>>>>>
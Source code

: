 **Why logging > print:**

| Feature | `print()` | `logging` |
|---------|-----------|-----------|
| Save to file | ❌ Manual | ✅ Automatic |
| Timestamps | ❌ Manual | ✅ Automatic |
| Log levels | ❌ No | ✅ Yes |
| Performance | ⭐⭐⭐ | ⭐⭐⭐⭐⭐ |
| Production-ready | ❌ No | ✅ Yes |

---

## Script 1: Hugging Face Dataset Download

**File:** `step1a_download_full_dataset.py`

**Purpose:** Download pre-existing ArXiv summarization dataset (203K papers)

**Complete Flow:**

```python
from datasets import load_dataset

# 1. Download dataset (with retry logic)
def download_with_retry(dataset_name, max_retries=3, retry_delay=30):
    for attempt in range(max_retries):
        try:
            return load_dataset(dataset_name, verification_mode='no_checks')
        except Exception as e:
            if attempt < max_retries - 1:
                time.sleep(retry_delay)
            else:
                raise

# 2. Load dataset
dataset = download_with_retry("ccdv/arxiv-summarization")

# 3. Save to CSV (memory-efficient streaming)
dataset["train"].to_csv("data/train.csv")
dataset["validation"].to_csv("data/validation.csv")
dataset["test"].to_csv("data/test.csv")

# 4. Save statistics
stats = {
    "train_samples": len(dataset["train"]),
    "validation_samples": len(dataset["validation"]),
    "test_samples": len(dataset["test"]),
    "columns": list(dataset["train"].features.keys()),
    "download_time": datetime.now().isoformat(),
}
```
<<<<<
▶ [WORK INSTRUCTIONS]
Repeat the lines from the one containing "Production-ready | ❌ No | ✅ Yes |" through the end of the listing, exactly and without any other lines; both ends are included.

▶ [ANSWER]
| Production-ready | ❌ No | ✅ Yes |

---

## Script 1: Hugging Face Dataset Download

**File:** `step1a_download_full_dataset.py`

**Purpose:** Download pre-existing ArXiv summarization dataset (203K papers)

**Complete Flow:**

```python
from datasets import load_dataset

# 1. Download dataset (with retry logic)
def download_with_retry(dataset_name, max_retries=3, retry_delay=30):
    for attempt in range(max_retries):
        try:
            return load_dataset(dataset_name, verification_mode='no_checks')
        except Exception as e:
            if attempt < max_retries - 1:
                time.sleep(retry_delay)
            else:
                raise

# 2. Load dataset
dataset = download_with_retry("ccdv/arxiv-summarization")

# 3. Save to CSV (memory-efficient streaming)
dataset["train"].to_csv("data/train.csv")
dataset["validation"].to_csv("data/validation.csv")
dataset["test"].to_csv("data/test.csv")

# 4. Save statistics
stats = {
    "train_samples": len(dataset["train"]),
    "validation_samples": len(dataset["validation"]),
    "test_samples": len(dataset["test"]),
    "columns": list(dataset["train"].features.keys()),
    "download_time": datetime.now().isoformat(),
}
```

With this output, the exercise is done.